In primo luogo, la sequenza di Prodi sembra dare per scontato un esito felice del referendum: si va alle urne, vince il no, si archivia la controriforma della Cdl; dopodiché il processo di riforma si riapre, nel confronto fra maggioranza e opposizione. Ora, che il referendum vada per il meglio non è affatto scontato. Può darsi che ci ripensino, ma all'indomani della sconfitta elettorale Berlusconi e i suoi alleati avevano deciso di comune accordo (cioè superando i precedenti contrasti di merito) di fare del 25 giugno il giorno della revanche. Ferma restando questa intenzione, la mobilitazione dell'elettorato di centrodestra sarà ampia e ideologicamente sostenuta, a fronte di una mobilitazione del centrosinistra fin qui fiacca e poco motivata. Niente autorizza dunque l'ottimismo, e nemmeno il silenzio sullo scenario catastrofico che si aprirebbe nella malaugurata ipotesi che a vincere fosse il sì.
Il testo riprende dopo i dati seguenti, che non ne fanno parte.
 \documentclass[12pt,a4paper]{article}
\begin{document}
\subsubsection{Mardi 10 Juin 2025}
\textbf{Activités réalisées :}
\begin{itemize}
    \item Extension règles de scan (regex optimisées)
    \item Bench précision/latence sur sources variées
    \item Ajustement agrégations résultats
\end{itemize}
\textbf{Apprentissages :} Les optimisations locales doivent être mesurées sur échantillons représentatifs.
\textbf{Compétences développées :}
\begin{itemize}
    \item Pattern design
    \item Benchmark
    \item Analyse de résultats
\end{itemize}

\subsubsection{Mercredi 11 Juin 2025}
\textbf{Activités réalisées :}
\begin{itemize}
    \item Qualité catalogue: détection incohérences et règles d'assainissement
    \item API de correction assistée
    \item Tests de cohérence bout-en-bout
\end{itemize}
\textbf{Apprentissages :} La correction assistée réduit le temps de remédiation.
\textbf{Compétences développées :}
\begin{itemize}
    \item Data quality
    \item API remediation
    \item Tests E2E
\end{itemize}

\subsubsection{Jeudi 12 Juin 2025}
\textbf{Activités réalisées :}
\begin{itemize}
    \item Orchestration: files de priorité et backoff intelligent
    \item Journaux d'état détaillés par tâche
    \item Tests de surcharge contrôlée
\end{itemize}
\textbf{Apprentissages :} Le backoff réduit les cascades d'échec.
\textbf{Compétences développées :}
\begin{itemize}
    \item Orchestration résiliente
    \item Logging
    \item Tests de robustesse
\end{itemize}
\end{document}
Ma se anche la vittoria del no si potesse dare per certa, la sequenza di Prodi resterebbe oscura, non per quello che dice ma per quello che non dice. Che ogni Costituzione, compresa la nostra, possa essere riformata è ovvio, che debba essere riformata in modo condiviso è giusto (anche se fin qui, dopo il fallimento della bicamerale, sia il centrodestra sia il centrosinistra l'hanno modificata a maggioranza). Come la nostra «splendida» Costituzione debba essere riformata dopo più di un decennio speso, nel centrodestra e in larga parte del centrosinistra, a delegittimarla, è invece il non detto che pesa sul dopo-referendum e sul quale Prodi, come tutti i laeder di centrosinistra, glissa.
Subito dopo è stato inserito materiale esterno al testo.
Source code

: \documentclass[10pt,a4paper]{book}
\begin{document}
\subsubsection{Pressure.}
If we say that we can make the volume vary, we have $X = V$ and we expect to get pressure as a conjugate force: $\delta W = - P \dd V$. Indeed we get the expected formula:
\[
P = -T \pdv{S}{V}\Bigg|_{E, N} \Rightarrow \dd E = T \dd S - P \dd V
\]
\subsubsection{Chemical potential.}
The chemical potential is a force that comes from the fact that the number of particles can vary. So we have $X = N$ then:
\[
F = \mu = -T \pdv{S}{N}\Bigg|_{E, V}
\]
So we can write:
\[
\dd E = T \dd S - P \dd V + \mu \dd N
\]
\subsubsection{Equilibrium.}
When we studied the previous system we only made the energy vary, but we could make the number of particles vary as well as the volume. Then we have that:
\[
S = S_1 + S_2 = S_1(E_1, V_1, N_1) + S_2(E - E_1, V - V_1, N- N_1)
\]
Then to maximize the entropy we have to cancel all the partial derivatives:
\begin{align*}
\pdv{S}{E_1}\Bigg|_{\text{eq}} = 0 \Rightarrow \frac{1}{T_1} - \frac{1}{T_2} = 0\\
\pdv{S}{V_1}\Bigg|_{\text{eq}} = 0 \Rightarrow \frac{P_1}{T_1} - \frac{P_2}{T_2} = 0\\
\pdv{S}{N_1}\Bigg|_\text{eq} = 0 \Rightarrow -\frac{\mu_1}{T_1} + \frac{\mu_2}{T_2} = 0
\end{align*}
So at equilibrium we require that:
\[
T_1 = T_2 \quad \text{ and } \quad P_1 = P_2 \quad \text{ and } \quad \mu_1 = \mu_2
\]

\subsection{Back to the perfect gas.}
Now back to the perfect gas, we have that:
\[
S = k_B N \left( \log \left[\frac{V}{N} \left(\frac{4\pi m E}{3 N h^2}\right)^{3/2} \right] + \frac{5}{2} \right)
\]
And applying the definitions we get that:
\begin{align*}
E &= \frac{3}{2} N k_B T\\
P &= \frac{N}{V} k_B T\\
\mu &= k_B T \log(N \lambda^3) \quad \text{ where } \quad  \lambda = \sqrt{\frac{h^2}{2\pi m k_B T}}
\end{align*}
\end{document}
Non glissa invece la cultura giuridica e costituzionale che al centrosinistra fa riferimento, che da anni evidenzia questo colpevole processo di delegittimazione, e che oggi è convinta che la vittoria del no al referendum sia cruciale ma non garantisca affatto che le cose prendano una giusta piega in seguito. Ancora giovedì scorso, mentre Prodi presentava il suo governo al senato, un incontro promosso a Roma dalla Fondazione Basso e introdotto da Luigi Ferrajoli ha fatto il punto della questione. E il punto non è solo liquidare una controriforma che fa a pezzi il principio d'uguaglianza tramite la devolution, dà tutti i poteri al premier, mortifica il parlamento, paralizza il processo legislativo. Il punto è, o sarebbe, invertire quel processo di delegittimazione, rilanciando la Carta del '48 nei suoi principi fondamentali, a partire dall'uguaglianza (tradita del resto anche tramite legge ordinaria, si pensi alla legge 40). Un rilancio che richiederebbe insieme una buona «restaurazione culturale» e una buona riforma, in grado di agganciare la Costituzione italiana alla Carta dei diritti europea (Stefano Rodotà, Giuseppe Bronzini).
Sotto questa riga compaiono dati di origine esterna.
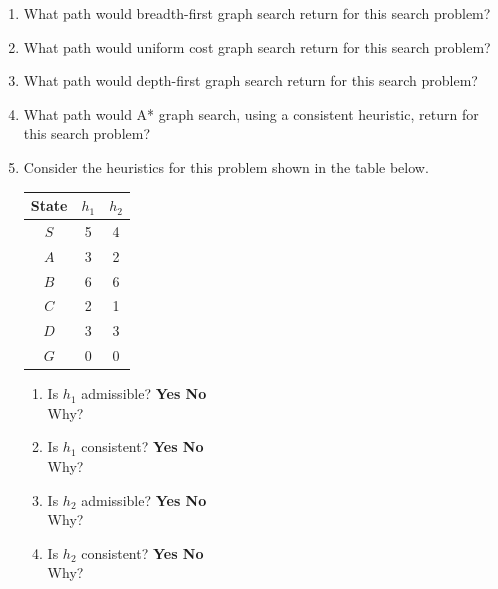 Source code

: \begin{enumerate}
  \item What path would breadth-first graph search return for this search problem?

\vspace{1cm}

  \item What path would uniform cost graph search return for this search problem?

\vspace{1cm}

  \item What path would depth-first graph search return for this search problem?

\vspace{1cm}

  \item What path would A* graph search, using a consistent heuristic, return for this search problem?

  \newpage

  \item Consider the heuristics for this problem shown in the table below.
  \begin{center}
  \begin{tabular}{|c|c|c|}
    \hline
    State & $h_1$ & $h_2$\\
    \hline
    $S$ & 5 & 4 \\
    \hline
    $A$ & 3 & 2 \\
    \hline
    $B$ & 6 & 6 \\
    \hline
    $C$ & 2 & 1 \\
    \hline
    $D$ & 3 & 3 \\
    \hline
    $G$ & 0 & 0 \\
    \hline
  \end{tabular}
  \end{center}
  \begin{enumerate}
      \item Is $h_1$ admissible? \textbf{Yes \hspace{5pt} No}\\
      Why?
      \vspace{2cm}

      \item Is $h_1$ consistent? \textbf{Yes \hspace{5pt} No}\\
      Why?
      \vspace{2cm}

      \item Is $h_2$ admissible? \textbf{Yes \hspace{5pt} No}\\
      Why?
      \vspace{2cm}

      \item Is $h_2$ consistent? \textbf{Yes \hspace{5pt} No}\\
      Why?
      \vspace{2cm}

  \end{enumerate}


\end{enumerate}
Ma è questa la riforma di cui (non) parlano Prodi e gli altri leader del centrosinistra, o è una riforma che punta solo a moderare gli eccessi di quella berlusconiana, confermandone la sostanza quanto a verticalizzazione dei poteri, svuotamento della rappresentanza, riduzione dell'uguaglianza? Prima di chiamarci alle urne, la nuova maggioranza dovrebbe provarsi a dissipare questi dubbi.